Monday, October 12, 2015
Pullman, C.S. Lewis, and Tolkien - Stylistic and Philosophical Similarities
I was doing some reading over the weekend. I picked up a copy of "The Children of Hurin" which I've wanted to read in more detail since the group presentations. I was also reading Philip Pullman's "His Dark Materials" over the weekend and I kept getting the same feelings from those texts that I was getting from "The Children of Hurin". It was a nagging feeling that the texts were related on a much deeper level than I was perceiving, so I did a little research into it.
For those that do not know, Philip Pullman is a modern British author who is best known for his novels, "The Northern Lights" (The Golden Compass in North America), "The Subtle Knife", and the "Amber Spyglass". Together the make up the series know as "His Dark Materials". He is also well known as an outspoken critic of Christianity and particularly of the Catholic Church. Interestingly enough, Pullman was also educated at Oxford and had a childhood rather similar to Tolkien's. His texts establish a kind of dialogue with "The Chronicles of Narnia" in the sense that as much as C.S. Lewis's novels explore Christian values and attempt to come to terms his the contradictions inherent in Religion, Pullman's writings does this with Atheism and Secular values. Pullman always has claimed to feel a close kinship to C.S. Lewis both is subject matter and writing style. He feels as thought they are both philosophers approaching the same questions from different angles. C.S. Lewis spent many years as an Atheist following the first World War and much of his writing was a way for him to explore the questions he had about Christianity as a Leader in the Christian Apologists movement and as a former Atheist.
Returning to the subject of Tolkien, Pullman has maintained that he feels he writing is fundamentally different from Tolkien in that the is always a clear dichotomy between light and darkness, good and evil. This is undoubtedly a compelling argument to be made. In class we have mentioned the strong separation of good and evil multiple times. None the less, I couldn't help but disagree with Pullman. Especially after reading "The Children of Hurin", I am not so sure that light and darkness, good and evil, moral and immoral are as clean cut as it might seem in Tolkien's works. For starters, there is Turin. He is a glowing example of the classic tragic hero. A flawed person that brings about their own downfall through their primary weakness. Tragic heroes almost always end up doing things of questionable morality and usually hurt many other people on their path to ruin. Turin is no exception he kills all of his closest friends, he indirectly causes his own sister's death which also leads to the death of his father and mother. Turin is responsible to the fall of the Elves of Nargothrond as well as the deaths of many in Doriath. Despite all of this, Turin remains a hero. He makes poor choices throughout, but he always believe he is making the right ones. He joins up with the outlaws only to place limits on them for what he considers wrong. He ultimately serves Morgoth's purposes but spends his entire life fighting against him. Ultimately it is said that Turin has a special fate that no other will hold and that he will be instrumental in the process the will eventually lead to Arda unmarred. It seems to me that Turin is a very complex character when it comes to morality.

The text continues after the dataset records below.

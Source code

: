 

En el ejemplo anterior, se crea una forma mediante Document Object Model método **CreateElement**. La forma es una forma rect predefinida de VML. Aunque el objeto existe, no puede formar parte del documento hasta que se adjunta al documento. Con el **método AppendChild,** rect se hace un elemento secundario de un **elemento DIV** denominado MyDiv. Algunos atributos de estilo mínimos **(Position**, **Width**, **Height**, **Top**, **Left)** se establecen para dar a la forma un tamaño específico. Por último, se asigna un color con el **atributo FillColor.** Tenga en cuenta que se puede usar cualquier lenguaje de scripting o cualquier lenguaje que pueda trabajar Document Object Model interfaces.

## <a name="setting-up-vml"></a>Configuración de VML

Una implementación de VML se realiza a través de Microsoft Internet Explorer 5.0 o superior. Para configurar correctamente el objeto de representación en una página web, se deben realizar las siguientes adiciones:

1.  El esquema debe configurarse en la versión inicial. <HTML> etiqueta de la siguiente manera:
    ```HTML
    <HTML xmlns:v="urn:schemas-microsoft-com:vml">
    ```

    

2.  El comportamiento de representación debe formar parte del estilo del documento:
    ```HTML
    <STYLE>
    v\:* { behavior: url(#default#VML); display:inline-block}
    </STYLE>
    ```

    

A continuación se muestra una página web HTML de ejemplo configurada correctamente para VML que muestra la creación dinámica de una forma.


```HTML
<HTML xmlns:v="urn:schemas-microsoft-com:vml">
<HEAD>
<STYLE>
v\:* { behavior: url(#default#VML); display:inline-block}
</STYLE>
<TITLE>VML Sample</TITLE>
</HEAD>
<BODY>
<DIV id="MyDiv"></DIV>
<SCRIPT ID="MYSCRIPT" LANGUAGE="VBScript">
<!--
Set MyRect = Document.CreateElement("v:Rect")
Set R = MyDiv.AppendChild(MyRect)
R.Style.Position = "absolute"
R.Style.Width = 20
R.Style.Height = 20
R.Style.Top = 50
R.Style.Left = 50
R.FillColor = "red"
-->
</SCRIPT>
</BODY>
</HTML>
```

Just to add one more example, I also see Gandalf in this light. He is no doubt a hero and a "good guy" but he does not always make the best or the most moral choices. He allows Frodo to take the ring to Mordor completely aware that Frodo does not fully understand the extent of what he is getting himself into. Throughout the books, Gandalf is kind of tortured by this fact, he cannot decide whether sacrificing Frodo is worth the opportunity to protect all of Middle-earth. His faith in Frodo wavers constantly and he is prone to despair especially when comes to Sauron's attack on Minas Tirith. Gandalf was about ready to give up and the battle is won because of the courage of Aragorn. Maybe not as morally ambiguous as Turin but definitely still an interesting character.
Another thing I noticed about Pullman's works is that they are very much in line with the philosophies of Rousseau. Rousseau takes the stance that the provincial, tribal peoples of the world are in fact the most advanced human beings. He claims that the strike a balance between the brutality of animals and the extreme decadence of civilization. This idea I think is rather evident in Tolkien's works as well. Tolkien highly valued rural, countryside life and despised modernity and the rise of technology. Technology is definitely a prominent theme in Tolkien's works. The noblest, most peaceful, and most admirable races are the Elves and the Hobbits. Both of these peoples live fairly simple lives and have a deep connection to nature. In contrast to them there is Mordor and Isengard. They are industrial powers that run off the processing of nature, the burning of trees, and the mechanization of every aspect of life, from warfare to societal structure and even thought and philosophy. It just got me thinking, maybe Pullman has more in common with Tolkien than he thinks he does. I also wonder if Pullman disregarded much of what Tolkien had to say because he is so well known as a supporter of Christian values and a devout Catholic.